Ian Blavins wrote:
. . .
When I reach a recognisable state I copy the (Netbeans) development folder into my Product Versions folder, rename the copy with the next version number, and ask time machine to do a backup.
. . .
Recently I have noticed that the Product Versions folder in TM does not contain all the version folders that are on the internal disk. I have asked TM to make a new backup a couple of times and it continues to ignore the version folders it doesn't have.
I'm not familiar with Netbeans. It's possible that (like Apple's Xcode) it puts an extended attribute on some such items to exclude them from backups. See the yellow box in Time Machine - Frequently Asked Question #11 for a way to tell if that's the situation.
One thing that may be confusing TM is that the copies of the development folder in the product versions folders all have the same last-modified date. Presumably this is because during software development I am changing the contents of files and folders in the development folder, but not the structure of the folder itself, so its last-modified date isn't being changed.
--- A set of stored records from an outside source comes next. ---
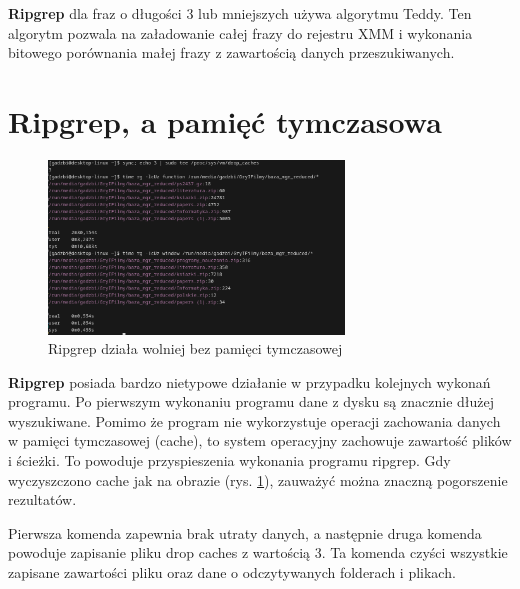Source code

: \textbf{Ripgrep} dla fraz o długości 3 lub mniejszych używa algorytmu Teddy. Ten algorytm
pozwala na załadowanie całej frazy do rejestru XMM i wykonania bitowego 
porównania małej frazy z zawartością danych przeszukiwanych.

\section{Ripgrep, a pamięć tymczasowa}


\begin{figure}[h]
    \centering
    \includegraphics[width=0.7\textwidth]{./images/ripgrep-clear-cache-slow.png}
    \caption{Ripgrep działa wolniej bez pamięci tymczasowej}
    \label{fig:ClearCacheRipgrep}
\end{figure}

\textbf{Ripgrep} posiada bardzo nietypowe działanie w przypadku kolejnych wykonań 
programu. Po pierwszym wykonaniu programu dane z dysku są znacznie dłużej
wyszukiwane. Pomimo że program nie wykorzystuje operacji zachowania danych
w pamięci tymczasowej (cache), to system operacyjny zachowuje zawartość plików 
i ścieżki. To powoduje przyspieszenia wykonania programu ripgrep. Gdy 
wyczyszczono cache jak na obrazie (rys. \ref{fig:ClearCacheRipgrep}),
zauważyć można znaczną pogorszenie rezultatów.

Pierwsza komenda zapewnia brak utraty
danych, a następnie druga komenda powoduje zapisanie pliku drop caches z wartością 3.
Ta komenda czyści wszystkie zapisane zawartości pliku oraz dane o odczytywanych
folderach i plikach.


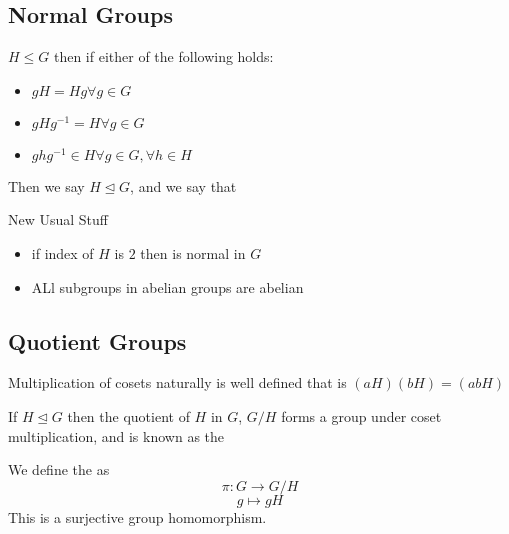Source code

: \documentclass[11pt]{scrartcl}
\begin{document}
\subsection{Normal Groups}
\begin{definitions}
$H\leq G$ then if either of the following holds:
\begin{itemize}
    \item $gH=Hg \forall g\in G$
    \item $gHg^{-1} = H \forall g \in G$
    \item $ghg^{-1} \in H \forall g\in G, \forall h \in H$
\end{itemize}
Then we say $H\mathrel{\unlhd}G$, and we say that 
\end{definitions}
\begin{prop}
    New Usual Stuff
    \begin{itemize}
        \item if index of $H$ is $2$ then is normal in $G$
        \item ALl subgroups in abelian groups are abelian
    \end{itemize}
\end{prop}
\subsection{Quotient Groups}
\begin{prop}
Multiplication of cosets naturally is well defined that is $(aH)(bH)=(abH)$
\end{prop}
\begin{definitions}
If $H \mathrel{\unlhd} G$ then the quotient of $H$ in $G$, $G/H$ forms a group under coset multiplication, and is known as the 
\end{definitions}
\begin{definitions}
We define the  as 
$$\pi : G \rightarrow G/H$$ $$ g \mapsto gH$$
This is a surjective group homomorphism.
\end{definitions}
\end{document}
That shouldn't matter. Ordinarily, Time Machine uses the File System Event Store, a log of changes to the file system, to determine which folders have been changed and have contents that need to be backed-up.
I have done what was done above - create a text file, put it in a new folder, and copy the folder into the version folders that are not being backed up.
Did you make the files with a standard app (that won't be marking things to be excluded)?
Just to add some spice to this, I run a two TM disk backup scheme. I use one TM disk for about a day and then swap it out for the othe disk. I do this about dinner time since the first backup to the newly swapped in drive is likely to be a large one. I just did a swap. Not only did the some of the product version folders not get copied, there were more that weren't copied than with the other disk.
Each set of backups should be independent; when a backup is run, Time Machine should back up the changes since the previous backup to that particular volume.
I'm not sure about your folder structure or what is, and is not, getting backed-up: is it possible that no changes to particular folders have been backed-up recently, or are some backed-up and others missed?
If no changes to a particular folder are getting backed-up, and you don't find the extended attributes above, that folder may be damaged. That's rare, and we don't know what the actual damage is, but it does happen. If so, the only known fix is to create a new folder, copy the contents of the damaged one into it, then delete the damaged one.
Another thing you might try is starting from your Snow Leopard Install disc and repairing your internal HD. Whether it needs it or not, that will usually trigger a "deep traversal" on the next backup, where Time Machine doesn't use the File System Event Store, but compares everything on your system to the most recent completed backup. (You'll see "scanning nnnn items" messages on the Time Machine Preferences window.)
Unless the extended attribute is set to ignore the folder, that should "catch up" with all the changes.